17 Şubat 2013 Pazar

GÜNAHIN ESTETİĞİ...


Ve onlara dedi ki;

Gürz sırtınızda patlamadan anlayamazsınız aşkı… aşkın narındandır alnınızdaki isler… kalbinizin dizginlenemeyen kısraklarının altında can verecek bütün namert seyisler… bir olmanın ağrısını en uzak hücrenizde pışpışlarken; uykusuzluk göz kapaklarınızdaki çengeller gibi düşürecek aslınızı aşağıya…

Ve ne kadar düşerseniz o kadar büyüyeceksiniz… küçüldükçe gölgeniz; devasa bir boyuta ulaşacak varoluştaki önceliğiniz… ve arkanızdan hiçbir bekleyen bırakmadığınızda; ölümün aslında ne olduğunu anlayacaksınız… ve özledikçe siz; özlemin karanlık kolları dolanacak boynunuza…

Sonra gülümsedi;

Güller hazin bir mevsimin son yolcularıydı… bülbüllerin tamamı ses tellerini koparıp bağladılar; aklımın ışık saçamayan akümülatörü çalışsın diye… güldüğünde yüzünde nurdan ışıklar saçan kadının beyaz teninde bir damlaydı şimdi zaman… zamanın peşinden koşarken düşülen cehennem çukurlarında  asimetrik kederler…

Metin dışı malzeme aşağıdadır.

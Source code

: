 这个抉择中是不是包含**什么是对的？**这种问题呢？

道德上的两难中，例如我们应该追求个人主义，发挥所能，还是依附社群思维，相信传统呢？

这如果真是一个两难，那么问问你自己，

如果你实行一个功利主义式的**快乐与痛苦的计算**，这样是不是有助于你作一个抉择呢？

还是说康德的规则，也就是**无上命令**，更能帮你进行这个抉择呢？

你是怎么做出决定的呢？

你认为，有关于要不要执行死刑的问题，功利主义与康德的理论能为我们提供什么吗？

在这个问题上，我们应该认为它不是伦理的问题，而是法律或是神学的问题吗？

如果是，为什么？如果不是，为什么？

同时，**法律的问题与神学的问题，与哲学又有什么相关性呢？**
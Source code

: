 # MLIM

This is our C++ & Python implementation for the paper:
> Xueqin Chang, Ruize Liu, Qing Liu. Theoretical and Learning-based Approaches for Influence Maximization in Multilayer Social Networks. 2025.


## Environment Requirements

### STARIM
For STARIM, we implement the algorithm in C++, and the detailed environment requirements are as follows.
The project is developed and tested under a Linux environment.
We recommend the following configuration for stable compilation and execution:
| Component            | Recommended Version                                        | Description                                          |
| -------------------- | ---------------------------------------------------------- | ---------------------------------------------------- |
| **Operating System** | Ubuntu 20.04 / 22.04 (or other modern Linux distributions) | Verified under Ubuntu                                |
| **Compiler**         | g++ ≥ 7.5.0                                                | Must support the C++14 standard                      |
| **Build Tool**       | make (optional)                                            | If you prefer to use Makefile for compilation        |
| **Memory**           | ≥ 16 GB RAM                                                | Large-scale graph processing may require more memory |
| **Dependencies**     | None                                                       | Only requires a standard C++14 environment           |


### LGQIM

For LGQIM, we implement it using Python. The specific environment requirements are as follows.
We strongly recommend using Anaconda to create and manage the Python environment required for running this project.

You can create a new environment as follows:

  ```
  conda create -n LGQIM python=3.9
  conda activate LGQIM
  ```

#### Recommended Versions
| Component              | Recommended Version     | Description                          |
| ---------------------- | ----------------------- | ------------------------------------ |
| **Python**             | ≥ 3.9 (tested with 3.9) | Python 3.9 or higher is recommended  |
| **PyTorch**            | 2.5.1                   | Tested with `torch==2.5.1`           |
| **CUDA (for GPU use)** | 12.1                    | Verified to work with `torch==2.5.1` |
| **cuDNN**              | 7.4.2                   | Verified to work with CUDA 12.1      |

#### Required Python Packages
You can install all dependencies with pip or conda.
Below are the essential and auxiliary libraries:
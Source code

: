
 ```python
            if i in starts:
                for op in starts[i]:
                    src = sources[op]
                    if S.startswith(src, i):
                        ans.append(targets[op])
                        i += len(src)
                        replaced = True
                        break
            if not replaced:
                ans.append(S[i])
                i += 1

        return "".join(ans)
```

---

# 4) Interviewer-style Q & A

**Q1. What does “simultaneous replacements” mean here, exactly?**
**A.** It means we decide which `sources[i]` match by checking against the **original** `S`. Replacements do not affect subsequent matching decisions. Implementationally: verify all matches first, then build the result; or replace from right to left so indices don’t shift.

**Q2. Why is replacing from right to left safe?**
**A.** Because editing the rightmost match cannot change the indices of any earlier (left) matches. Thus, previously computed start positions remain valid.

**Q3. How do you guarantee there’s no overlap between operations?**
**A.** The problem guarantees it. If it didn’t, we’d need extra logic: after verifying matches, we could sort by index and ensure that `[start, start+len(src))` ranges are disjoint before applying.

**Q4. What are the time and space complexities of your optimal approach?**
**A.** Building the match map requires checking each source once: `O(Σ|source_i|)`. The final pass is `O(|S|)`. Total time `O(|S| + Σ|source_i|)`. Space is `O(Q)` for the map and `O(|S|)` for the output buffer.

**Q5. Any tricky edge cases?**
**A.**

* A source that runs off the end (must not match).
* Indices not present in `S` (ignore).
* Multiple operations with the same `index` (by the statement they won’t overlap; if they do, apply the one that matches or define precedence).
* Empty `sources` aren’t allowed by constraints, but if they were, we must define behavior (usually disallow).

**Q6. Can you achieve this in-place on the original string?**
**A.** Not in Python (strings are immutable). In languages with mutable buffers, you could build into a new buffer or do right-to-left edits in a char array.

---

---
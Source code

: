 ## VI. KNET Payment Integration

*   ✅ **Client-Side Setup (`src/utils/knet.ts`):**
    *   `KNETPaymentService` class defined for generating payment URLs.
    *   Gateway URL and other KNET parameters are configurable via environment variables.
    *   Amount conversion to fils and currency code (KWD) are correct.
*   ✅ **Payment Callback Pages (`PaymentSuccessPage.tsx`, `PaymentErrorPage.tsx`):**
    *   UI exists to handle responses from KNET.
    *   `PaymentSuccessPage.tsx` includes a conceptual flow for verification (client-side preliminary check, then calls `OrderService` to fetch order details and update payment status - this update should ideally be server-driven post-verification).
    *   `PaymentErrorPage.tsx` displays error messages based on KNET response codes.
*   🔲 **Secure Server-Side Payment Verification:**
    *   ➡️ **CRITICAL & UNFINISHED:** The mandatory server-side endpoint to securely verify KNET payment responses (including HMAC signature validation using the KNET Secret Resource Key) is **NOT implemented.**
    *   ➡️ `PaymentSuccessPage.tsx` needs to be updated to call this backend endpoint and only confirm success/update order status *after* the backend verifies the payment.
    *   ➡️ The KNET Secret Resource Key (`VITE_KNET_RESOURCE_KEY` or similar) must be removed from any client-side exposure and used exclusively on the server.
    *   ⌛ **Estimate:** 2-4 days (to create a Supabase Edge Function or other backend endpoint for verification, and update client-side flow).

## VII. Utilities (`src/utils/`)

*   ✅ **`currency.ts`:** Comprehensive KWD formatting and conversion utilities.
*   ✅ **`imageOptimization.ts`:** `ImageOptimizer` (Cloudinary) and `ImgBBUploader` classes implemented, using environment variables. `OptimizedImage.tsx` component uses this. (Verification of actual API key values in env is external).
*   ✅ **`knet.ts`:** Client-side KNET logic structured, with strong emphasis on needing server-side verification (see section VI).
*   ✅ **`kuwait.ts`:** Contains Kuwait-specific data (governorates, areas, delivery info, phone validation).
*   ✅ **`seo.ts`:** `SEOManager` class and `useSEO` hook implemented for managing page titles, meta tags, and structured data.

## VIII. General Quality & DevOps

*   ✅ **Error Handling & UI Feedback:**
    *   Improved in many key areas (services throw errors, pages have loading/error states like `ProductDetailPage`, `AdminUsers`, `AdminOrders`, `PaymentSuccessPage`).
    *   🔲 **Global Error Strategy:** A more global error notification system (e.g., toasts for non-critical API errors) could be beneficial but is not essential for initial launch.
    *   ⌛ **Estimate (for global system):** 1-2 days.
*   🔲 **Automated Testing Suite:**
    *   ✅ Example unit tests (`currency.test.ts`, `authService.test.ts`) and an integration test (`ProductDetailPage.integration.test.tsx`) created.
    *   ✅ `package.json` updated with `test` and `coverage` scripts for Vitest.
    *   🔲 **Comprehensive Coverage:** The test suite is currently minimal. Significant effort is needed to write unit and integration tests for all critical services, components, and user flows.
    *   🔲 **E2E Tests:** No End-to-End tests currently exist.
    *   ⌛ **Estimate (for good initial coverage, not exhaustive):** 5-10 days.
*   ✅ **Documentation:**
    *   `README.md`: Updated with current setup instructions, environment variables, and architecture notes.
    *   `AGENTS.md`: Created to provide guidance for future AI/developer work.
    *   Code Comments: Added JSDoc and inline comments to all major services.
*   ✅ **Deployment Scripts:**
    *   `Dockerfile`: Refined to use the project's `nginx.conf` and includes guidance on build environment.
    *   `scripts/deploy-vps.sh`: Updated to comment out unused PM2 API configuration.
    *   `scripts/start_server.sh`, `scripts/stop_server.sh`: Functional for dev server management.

Ve bir anlamı olmalıydı bütün bu saçmalığın… bütün bu ihanetlerin… bu gereksiz lanetlerin… aşkın anlamını sormamalıydı; aşkınla kocaman bir canavara çevirdiğin küçük bir kadın… ve büyülü bir ormanın en uçuk rengiydi gözlerindeki bebeğin teni….

Ve onlara dedi ki;
Nafile kaçışınız kendinizden…Gürültüsünden korkmayın gökteki yağmurun; asıl yorganı başınıza çektiğinizde; ölesiye korkmalısınız kendi iç sessizliğinizden…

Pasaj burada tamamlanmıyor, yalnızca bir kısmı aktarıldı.